South African scientists helped forge new historic black hole image
A view of the Messier 87 supermassive black hole in polarised light. (Image: EHT Collaboration)

Contributing to astronomy’s ‘sharpest photography’, local brainpower helps take us closer to some of the most mesmerising objects in the universe.

The research effort that gave Earthlings their first image of a black hole’s shadow in 2019 has sent waves of excitement rippling across this part of the Milky Way yet again — this time showing in bright detail the face of a supermassive object in the Messier 87 galaxy.

Produced by the Event Horizon Telescope, the new photography presents science’s most graphic peek yet at the secret life of magnetic fields on the edge of a black hole, and it calls on polarised light to do so. 

The supermassive black hole lives at the heart of the M87 galaxy in a cosmic address located 55 million light years from Earth — this is just as well, because the galaxy’s core can eject energetic jets across interstellar and intergalactic space.  

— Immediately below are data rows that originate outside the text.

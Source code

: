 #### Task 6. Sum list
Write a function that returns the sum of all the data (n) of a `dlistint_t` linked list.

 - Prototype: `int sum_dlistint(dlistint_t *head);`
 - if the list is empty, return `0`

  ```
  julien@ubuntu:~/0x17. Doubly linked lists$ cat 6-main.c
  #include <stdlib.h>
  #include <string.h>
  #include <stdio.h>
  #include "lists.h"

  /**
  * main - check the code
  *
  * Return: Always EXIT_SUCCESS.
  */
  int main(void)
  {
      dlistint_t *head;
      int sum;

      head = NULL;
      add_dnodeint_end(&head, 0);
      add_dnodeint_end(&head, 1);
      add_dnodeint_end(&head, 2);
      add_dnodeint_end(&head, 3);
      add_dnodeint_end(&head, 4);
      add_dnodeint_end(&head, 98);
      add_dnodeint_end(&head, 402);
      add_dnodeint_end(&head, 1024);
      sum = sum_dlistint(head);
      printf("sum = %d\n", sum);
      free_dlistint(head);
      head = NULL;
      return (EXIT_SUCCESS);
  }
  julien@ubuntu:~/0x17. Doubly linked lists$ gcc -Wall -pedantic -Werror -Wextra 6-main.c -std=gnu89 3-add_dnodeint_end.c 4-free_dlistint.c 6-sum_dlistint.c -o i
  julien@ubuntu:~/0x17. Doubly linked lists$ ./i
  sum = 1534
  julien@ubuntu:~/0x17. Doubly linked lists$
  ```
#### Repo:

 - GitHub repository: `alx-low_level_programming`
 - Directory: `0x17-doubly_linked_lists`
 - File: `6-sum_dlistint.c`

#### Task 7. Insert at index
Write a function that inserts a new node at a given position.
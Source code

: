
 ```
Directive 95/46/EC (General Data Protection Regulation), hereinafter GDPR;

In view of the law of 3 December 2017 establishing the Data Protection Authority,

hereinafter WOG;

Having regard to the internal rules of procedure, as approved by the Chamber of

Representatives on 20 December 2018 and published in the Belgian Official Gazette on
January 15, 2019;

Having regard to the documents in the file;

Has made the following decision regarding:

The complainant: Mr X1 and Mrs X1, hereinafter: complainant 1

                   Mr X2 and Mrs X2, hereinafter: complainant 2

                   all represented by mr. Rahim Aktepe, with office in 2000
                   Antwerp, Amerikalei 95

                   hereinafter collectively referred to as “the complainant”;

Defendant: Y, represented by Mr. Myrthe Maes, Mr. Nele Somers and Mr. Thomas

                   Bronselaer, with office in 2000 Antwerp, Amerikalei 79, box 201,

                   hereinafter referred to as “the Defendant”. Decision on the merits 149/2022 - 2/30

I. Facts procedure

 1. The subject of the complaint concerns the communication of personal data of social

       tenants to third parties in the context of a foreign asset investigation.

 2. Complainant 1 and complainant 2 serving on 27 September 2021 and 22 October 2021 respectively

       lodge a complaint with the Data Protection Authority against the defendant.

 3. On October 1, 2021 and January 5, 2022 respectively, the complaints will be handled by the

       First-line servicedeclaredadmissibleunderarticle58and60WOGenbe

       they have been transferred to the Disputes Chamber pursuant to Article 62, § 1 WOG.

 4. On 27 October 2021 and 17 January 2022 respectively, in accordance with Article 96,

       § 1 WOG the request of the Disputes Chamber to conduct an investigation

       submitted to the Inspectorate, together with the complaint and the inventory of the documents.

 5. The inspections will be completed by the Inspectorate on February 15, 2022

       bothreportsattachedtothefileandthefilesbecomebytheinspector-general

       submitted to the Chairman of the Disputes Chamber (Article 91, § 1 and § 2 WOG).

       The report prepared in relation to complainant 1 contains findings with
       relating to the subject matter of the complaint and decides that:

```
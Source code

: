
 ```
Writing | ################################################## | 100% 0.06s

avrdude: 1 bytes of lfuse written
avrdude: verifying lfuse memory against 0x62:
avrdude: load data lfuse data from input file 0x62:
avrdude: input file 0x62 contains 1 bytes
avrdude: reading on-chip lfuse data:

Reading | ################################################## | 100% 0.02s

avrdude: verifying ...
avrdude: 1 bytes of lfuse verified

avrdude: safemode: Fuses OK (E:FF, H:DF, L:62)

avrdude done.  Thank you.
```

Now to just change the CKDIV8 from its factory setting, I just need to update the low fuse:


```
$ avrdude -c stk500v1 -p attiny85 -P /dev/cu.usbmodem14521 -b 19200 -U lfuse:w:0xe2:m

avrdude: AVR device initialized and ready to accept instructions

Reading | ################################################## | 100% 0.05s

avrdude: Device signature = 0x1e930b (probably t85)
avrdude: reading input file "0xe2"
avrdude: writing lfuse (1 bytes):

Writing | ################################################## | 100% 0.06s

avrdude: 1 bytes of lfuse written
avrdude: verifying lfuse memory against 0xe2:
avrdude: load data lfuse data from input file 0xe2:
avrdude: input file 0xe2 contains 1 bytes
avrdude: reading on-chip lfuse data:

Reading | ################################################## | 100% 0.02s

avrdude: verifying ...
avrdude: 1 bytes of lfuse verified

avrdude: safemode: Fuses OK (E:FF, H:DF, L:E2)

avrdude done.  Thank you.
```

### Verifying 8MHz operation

“We are now seeing the next crucial piece of evidence to understand how magnetic fields behave around black holes, and how activity in this very compact region of space can drive powerful jets that extend far beyond the galaxy,” says Monika Mościbrodzka of the Netherlands’ Radboud University. Mościbrodzka is a coordinator of the telescope’s polarimetry working group.

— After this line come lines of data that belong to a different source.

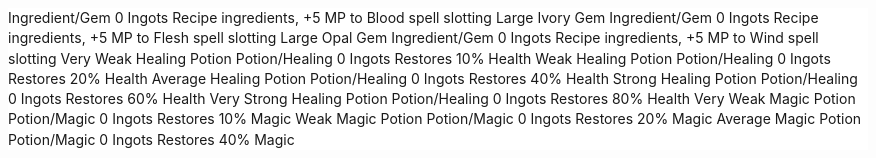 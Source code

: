 <td>Ingredient/Gem</td>
<td>0 Ingots</td>
<td>Recipe ingredients, +5 MP to Blood spell slotting</td>
</tr>
<tr>
<td>Large Ivory Gem</td>
<td>Ingredient/Gem</td>
<td>0 Ingots</td>
<td>Recipe ingredients, +5 MP to Flesh spell slotting</td>
</tr>
<tr>
<td>Large Opal Gem</td>
<td>Ingredient/Gem</td>
<td>0 Ingots</td>
<td>Recipe ingredients, +5 MP to Wind spell slotting</td>
</tr>
<tr>
<td>Very Weak Healing Potion</td>
<td>Potion/Healing</td>
<td>0 Ingots</td>
<td>Restores 10% Health</td>
</tr>
<tr>
<td>Weak Healing Potion</td>
<td>Potion/Healing</td>
<td>0 Ingots</td>
<td>Restores 20% Health</td>
</tr>
<tr>
<td>Average Healing Potion</td>
<td>Potion/Healing</td>
<td>0 Ingots</td>
<td>Restores 40% Health</td>
</tr>
<tr>
<td>Strong Healing Potion</td>
<td>Potion/Healing</td>
<td>0 Ingots</td>
<td>Restores 60% Health</td>
</tr>
<tr>
<td>Very Strong Healing Potion</td>
<td>Potion/Healing</td>
<td>0 Ingots</td>
<td>Restores 80% Health</td>
</tr>
<tr>
<td>Very Weak Magic Potion</td>
<td>Potion/Magic</td>
<td>0 Ingots</td>
<td>Restores 10% Magic</td>
</tr>
<tr>
<td>Weak Magic Potion</td>
<td>Potion/Magic</td>
<td>0 Ingots</td>
<td>Restores 20% Magic</td>
</tr>
<tr>
<td>Average Magic Potion</td>
<td>Potion/Magic</td>
<td>0 Ingots</td>
<td>Restores 40% Magic</td>
</tr>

Watch:  Zooming in on the heart of M87 to see a new view of its black hole.

When churned out by the magnetised furnaces of space, or just passing through certain filters, light shifts into a polarised state — one might compare that effect to peering through sunglasses and gaining a sharper view, thanks to the reduced glare. 

Capitalising on these favourable conditions, the Event Horizon astronomers could look more clearly at the magnetic fields on the black hole’s inner edge, ultimately measuring luminous jets of escaping energy and matter reaching at least 5,000 light years from the object’s core.

More than 300 researchers from institutions worldwide have participated in the findings, published this week in two papers in The Astrophysical Journal Letters

The University of Pretoria’s Roger Deane forms part of the international group, leading the team responsible for developing simulations. 

Deane has been contributing to the effort since 2018, a year before it released the image of a supermassive black hole’s shadow, and says he is proud to feature in the team creating “the sharpest images in astronomy”.

In 2014, the scientist led a University of Cape Town discovery that shook the foundations of radio astronomy, when it found three tightly orbiting supermassive black holes in a galaxy more than four billion light years away.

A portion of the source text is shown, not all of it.